- _Action item_:
Copies of all lines containing the string "nxcore" are needed from the data below.

- _Given records_:
***

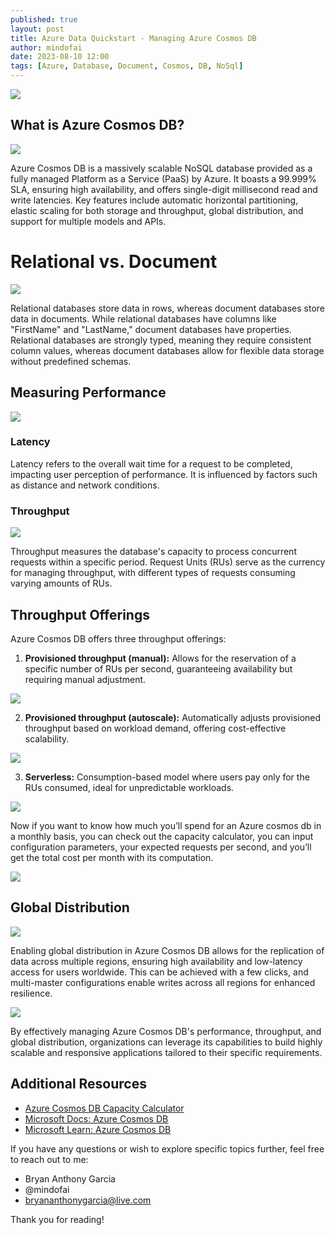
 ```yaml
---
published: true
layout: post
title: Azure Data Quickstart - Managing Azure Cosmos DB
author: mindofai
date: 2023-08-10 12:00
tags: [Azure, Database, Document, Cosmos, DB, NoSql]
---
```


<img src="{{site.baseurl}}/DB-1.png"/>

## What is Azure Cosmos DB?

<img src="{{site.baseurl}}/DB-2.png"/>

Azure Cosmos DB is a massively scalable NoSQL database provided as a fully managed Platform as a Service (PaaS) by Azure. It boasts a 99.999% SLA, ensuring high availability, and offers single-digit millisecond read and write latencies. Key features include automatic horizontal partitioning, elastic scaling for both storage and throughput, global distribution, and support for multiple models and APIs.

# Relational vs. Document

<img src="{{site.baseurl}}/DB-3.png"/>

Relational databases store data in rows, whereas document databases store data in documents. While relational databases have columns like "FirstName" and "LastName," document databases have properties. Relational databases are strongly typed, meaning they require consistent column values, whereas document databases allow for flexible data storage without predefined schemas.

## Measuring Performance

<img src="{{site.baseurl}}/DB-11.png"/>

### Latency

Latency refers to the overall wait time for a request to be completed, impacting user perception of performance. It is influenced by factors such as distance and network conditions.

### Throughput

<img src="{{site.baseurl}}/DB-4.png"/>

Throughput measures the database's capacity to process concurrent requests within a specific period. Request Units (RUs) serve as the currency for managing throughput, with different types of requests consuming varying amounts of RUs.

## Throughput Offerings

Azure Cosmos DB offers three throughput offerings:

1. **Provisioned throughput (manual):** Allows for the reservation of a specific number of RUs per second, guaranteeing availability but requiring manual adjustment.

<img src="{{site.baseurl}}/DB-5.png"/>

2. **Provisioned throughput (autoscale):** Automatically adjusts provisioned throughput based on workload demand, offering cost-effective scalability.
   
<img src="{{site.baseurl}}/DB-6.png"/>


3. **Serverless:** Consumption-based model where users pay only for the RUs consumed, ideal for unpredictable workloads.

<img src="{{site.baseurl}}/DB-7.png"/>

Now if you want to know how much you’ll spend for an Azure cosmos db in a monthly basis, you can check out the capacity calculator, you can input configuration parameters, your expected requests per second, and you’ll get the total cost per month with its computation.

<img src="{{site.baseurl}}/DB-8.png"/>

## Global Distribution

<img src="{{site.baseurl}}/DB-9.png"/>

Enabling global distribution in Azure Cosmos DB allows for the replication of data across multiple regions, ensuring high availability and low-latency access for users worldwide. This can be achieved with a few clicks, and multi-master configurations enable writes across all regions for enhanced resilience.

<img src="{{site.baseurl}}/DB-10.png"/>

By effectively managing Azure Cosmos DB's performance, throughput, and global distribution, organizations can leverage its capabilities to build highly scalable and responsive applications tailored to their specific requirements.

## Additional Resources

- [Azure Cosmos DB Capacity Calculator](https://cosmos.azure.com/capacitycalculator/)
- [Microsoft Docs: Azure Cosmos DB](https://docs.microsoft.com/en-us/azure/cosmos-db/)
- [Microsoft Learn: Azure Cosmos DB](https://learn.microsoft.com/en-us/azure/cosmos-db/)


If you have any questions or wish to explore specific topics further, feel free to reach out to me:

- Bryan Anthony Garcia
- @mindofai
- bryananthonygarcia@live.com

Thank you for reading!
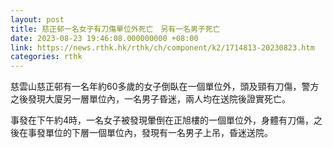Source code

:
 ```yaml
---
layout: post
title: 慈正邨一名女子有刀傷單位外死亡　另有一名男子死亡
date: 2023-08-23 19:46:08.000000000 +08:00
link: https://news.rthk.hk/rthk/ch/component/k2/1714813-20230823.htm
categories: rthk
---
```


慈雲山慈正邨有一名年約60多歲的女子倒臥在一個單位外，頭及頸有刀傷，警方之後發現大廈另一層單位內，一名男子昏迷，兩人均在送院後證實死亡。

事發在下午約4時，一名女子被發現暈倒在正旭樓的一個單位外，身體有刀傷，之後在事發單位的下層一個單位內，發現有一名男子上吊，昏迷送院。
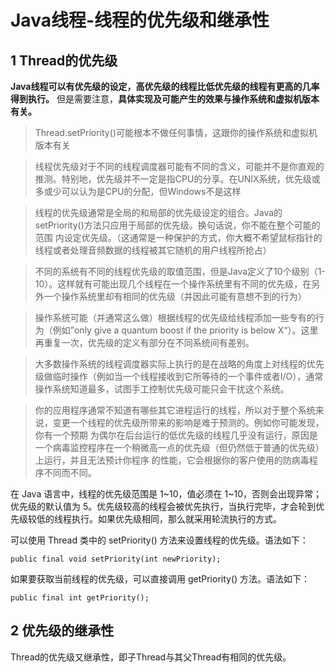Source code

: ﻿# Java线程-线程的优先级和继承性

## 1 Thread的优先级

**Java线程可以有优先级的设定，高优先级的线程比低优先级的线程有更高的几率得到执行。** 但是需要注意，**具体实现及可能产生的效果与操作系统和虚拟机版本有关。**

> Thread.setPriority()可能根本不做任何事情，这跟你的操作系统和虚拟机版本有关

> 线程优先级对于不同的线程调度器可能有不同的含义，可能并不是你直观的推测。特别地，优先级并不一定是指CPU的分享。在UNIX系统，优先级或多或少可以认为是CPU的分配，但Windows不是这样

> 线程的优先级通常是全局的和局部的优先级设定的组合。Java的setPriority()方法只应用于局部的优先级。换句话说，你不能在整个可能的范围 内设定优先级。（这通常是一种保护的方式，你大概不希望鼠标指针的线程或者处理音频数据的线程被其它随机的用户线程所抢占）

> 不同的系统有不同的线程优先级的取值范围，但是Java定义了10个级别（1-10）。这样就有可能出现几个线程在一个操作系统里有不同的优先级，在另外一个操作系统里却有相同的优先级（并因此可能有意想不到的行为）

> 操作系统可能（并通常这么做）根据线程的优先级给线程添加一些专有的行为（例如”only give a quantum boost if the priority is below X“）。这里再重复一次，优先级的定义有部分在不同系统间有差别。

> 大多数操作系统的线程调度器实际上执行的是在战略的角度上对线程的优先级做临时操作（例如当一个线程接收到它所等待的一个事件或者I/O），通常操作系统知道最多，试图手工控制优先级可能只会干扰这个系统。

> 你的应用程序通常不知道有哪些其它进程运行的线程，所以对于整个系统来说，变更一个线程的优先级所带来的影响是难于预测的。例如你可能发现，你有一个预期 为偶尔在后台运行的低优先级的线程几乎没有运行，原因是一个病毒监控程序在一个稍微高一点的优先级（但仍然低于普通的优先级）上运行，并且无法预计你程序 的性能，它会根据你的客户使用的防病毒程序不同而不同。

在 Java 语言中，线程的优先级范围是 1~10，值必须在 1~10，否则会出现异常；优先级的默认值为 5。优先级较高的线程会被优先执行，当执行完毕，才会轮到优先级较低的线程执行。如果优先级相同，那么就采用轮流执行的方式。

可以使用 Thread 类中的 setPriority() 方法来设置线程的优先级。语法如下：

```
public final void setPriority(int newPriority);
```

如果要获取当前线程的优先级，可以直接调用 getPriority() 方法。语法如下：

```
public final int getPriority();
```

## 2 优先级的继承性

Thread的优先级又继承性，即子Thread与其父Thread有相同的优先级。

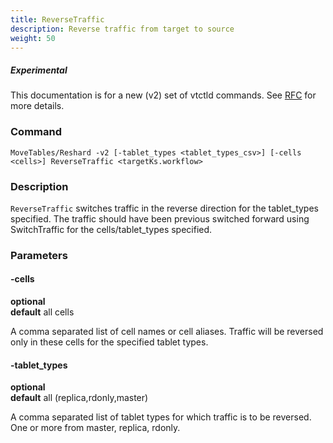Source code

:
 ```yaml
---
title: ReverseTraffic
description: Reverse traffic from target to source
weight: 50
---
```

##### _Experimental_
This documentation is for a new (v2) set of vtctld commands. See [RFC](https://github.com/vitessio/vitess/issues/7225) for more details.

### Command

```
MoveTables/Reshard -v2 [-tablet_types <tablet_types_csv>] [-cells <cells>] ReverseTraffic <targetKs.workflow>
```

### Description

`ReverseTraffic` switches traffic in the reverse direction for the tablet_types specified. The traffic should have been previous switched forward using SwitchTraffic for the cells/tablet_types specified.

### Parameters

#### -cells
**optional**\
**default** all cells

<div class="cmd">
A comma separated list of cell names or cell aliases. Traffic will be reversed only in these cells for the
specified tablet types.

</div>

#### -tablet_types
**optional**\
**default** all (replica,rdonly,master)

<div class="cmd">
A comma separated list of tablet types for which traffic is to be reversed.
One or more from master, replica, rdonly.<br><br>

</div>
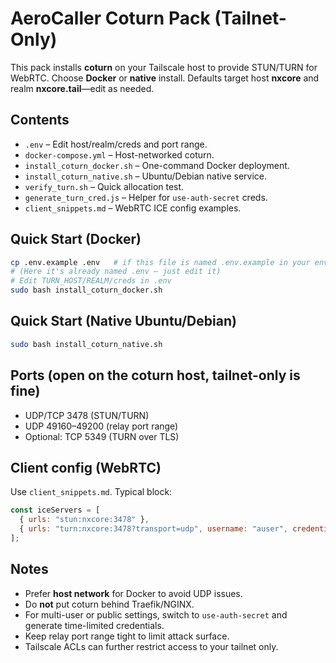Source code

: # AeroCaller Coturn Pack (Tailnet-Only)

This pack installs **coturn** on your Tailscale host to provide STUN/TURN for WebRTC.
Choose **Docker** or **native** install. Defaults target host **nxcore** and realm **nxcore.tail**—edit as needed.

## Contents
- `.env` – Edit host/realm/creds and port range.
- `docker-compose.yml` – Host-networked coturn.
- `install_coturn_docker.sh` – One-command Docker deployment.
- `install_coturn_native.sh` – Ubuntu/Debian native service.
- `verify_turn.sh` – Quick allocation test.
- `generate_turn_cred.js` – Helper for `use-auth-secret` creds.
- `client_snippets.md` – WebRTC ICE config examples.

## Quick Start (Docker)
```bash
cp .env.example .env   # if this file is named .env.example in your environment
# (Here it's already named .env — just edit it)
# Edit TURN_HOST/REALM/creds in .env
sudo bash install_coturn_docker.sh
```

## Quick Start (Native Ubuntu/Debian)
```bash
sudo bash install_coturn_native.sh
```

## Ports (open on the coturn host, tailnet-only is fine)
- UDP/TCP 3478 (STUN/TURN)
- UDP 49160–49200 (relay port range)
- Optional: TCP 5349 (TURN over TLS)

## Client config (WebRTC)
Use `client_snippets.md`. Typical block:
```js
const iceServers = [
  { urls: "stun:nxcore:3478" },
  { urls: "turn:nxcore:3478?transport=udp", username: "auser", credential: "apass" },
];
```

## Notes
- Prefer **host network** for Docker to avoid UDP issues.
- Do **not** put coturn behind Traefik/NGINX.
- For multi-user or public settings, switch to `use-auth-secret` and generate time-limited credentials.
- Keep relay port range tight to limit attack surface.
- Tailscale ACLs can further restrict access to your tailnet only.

***

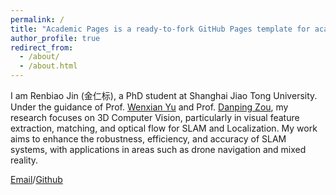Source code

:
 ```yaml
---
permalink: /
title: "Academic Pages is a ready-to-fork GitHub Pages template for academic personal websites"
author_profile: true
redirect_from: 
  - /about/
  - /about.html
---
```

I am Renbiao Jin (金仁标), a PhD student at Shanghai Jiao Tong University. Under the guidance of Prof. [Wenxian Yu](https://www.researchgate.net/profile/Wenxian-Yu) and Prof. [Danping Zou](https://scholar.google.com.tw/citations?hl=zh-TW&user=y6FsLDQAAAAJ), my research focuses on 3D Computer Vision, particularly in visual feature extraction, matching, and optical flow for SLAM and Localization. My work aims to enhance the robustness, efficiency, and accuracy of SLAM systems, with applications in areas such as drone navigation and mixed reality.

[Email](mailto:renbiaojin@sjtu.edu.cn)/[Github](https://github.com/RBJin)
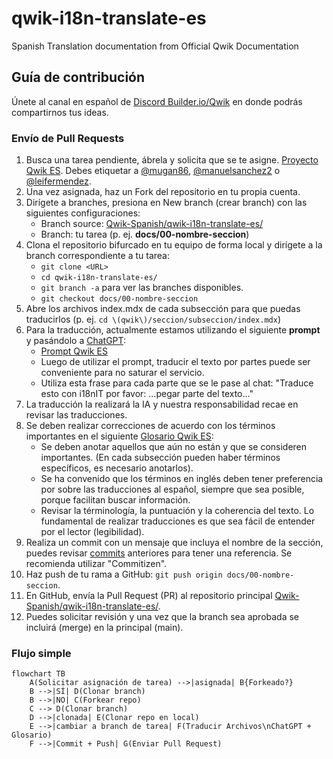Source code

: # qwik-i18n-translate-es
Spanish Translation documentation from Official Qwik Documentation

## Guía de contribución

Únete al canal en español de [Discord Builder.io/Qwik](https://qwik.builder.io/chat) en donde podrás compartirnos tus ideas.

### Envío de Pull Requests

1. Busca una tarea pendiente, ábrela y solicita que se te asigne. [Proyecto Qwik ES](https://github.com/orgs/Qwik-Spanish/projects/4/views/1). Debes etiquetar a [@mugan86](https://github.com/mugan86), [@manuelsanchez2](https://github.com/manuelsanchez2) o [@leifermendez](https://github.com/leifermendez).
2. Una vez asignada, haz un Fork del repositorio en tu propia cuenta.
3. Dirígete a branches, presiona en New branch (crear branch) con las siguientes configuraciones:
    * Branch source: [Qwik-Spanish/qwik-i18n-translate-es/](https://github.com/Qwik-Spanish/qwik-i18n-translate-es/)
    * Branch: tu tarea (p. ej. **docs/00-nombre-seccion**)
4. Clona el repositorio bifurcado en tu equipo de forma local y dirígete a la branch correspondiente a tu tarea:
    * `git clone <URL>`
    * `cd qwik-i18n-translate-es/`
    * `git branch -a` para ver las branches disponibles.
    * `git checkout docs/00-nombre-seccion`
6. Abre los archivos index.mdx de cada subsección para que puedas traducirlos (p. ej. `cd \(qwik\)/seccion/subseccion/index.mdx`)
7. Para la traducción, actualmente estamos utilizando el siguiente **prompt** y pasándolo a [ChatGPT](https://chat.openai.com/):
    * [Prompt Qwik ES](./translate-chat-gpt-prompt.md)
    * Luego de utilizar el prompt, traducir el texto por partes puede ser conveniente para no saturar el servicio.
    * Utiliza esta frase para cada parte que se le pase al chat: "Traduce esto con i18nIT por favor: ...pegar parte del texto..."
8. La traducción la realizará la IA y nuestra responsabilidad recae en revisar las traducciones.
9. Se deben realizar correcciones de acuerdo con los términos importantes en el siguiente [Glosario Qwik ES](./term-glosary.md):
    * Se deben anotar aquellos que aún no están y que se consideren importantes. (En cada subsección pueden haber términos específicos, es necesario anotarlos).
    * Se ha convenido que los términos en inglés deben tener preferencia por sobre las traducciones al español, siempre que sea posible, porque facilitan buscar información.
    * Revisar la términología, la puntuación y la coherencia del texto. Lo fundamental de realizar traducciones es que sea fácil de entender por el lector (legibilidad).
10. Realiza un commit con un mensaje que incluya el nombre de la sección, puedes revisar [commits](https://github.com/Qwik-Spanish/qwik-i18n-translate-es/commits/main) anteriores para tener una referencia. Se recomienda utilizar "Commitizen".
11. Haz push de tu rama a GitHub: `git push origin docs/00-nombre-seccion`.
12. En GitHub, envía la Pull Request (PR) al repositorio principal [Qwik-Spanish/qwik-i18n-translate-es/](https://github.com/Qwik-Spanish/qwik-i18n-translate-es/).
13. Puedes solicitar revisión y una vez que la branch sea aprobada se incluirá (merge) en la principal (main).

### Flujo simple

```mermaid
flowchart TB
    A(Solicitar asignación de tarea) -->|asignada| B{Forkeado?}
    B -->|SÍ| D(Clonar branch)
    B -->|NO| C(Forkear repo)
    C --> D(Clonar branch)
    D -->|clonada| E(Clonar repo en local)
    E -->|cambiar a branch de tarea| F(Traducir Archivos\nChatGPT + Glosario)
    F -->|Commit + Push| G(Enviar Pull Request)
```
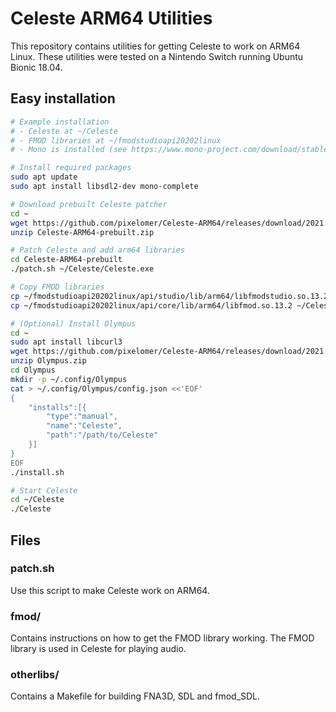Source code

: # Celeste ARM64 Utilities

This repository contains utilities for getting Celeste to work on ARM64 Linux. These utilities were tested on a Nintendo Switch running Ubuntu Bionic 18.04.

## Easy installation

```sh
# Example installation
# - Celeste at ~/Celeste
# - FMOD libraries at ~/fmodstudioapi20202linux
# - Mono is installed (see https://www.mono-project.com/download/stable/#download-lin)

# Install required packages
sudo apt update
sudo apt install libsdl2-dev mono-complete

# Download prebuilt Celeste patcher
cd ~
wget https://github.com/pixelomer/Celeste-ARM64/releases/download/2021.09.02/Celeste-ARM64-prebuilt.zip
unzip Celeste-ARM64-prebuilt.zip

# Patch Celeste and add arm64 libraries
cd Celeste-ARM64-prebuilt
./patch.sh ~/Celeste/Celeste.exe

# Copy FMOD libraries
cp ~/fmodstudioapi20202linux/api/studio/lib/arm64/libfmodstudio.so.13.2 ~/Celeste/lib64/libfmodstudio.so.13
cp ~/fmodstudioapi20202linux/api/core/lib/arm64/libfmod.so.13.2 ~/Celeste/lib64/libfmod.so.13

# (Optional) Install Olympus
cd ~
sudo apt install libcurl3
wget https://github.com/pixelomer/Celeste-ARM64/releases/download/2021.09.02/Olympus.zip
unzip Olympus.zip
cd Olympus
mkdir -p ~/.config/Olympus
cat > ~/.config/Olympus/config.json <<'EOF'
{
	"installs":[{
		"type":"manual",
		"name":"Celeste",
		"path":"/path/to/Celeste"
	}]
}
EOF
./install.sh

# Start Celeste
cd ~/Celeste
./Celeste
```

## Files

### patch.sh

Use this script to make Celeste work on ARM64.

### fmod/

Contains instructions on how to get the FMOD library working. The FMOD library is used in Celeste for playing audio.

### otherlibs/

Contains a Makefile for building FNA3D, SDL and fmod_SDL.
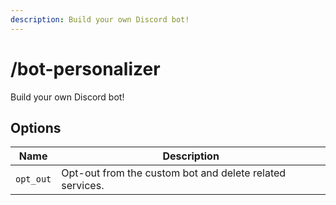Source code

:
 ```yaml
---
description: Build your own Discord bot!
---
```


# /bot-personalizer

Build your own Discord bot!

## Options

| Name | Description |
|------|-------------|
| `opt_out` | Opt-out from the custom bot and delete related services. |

***

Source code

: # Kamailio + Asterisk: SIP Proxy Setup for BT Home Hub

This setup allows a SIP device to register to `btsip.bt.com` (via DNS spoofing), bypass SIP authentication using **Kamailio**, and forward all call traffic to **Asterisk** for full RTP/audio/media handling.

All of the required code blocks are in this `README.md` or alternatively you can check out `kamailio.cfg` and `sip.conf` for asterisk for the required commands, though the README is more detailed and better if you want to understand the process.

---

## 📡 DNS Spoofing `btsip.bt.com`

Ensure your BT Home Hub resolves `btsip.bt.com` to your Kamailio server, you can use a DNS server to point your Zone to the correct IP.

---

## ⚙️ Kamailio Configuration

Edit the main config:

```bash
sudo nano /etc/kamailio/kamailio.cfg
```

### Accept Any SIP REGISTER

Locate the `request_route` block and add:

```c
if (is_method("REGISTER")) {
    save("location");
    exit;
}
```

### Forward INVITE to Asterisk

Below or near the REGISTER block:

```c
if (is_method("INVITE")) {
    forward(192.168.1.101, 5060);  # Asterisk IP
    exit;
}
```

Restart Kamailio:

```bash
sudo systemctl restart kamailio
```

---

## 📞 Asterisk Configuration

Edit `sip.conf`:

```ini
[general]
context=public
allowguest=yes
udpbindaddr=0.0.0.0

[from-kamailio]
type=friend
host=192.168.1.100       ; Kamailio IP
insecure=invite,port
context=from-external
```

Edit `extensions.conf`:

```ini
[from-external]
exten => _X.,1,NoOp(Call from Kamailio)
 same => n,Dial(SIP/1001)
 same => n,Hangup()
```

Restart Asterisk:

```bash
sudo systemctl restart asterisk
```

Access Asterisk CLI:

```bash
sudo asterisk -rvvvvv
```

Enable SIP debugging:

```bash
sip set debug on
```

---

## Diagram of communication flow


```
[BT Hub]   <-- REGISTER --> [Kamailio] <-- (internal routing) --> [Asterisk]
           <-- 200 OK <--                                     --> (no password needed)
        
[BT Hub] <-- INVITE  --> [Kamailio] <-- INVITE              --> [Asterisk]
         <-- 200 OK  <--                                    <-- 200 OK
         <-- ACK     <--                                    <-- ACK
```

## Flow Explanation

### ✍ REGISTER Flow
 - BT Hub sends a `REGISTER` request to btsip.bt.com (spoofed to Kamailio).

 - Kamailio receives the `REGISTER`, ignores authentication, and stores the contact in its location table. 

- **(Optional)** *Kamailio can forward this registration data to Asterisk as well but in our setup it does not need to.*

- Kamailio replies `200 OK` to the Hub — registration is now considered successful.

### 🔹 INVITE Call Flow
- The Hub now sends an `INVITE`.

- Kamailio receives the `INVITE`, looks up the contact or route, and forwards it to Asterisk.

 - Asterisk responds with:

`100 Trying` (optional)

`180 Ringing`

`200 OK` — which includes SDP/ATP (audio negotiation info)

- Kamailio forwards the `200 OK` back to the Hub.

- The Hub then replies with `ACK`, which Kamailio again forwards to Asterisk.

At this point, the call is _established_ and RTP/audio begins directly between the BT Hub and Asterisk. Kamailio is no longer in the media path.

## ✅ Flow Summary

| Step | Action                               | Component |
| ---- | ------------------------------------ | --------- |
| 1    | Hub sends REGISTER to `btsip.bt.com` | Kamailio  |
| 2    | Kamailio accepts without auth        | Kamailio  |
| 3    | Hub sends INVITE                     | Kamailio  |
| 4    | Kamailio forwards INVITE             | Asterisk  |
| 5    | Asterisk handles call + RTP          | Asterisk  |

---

***

- _Result_:
Choose **Docker** or **native** install. Defaults target host **nxcore** and realm **nxcore.tail**—edit as needed.
  { urls: "stun:nxcore:3478" },
  { urls: "turn:nxcore:3478?transport=udp", username: "auser", credential: "apass" },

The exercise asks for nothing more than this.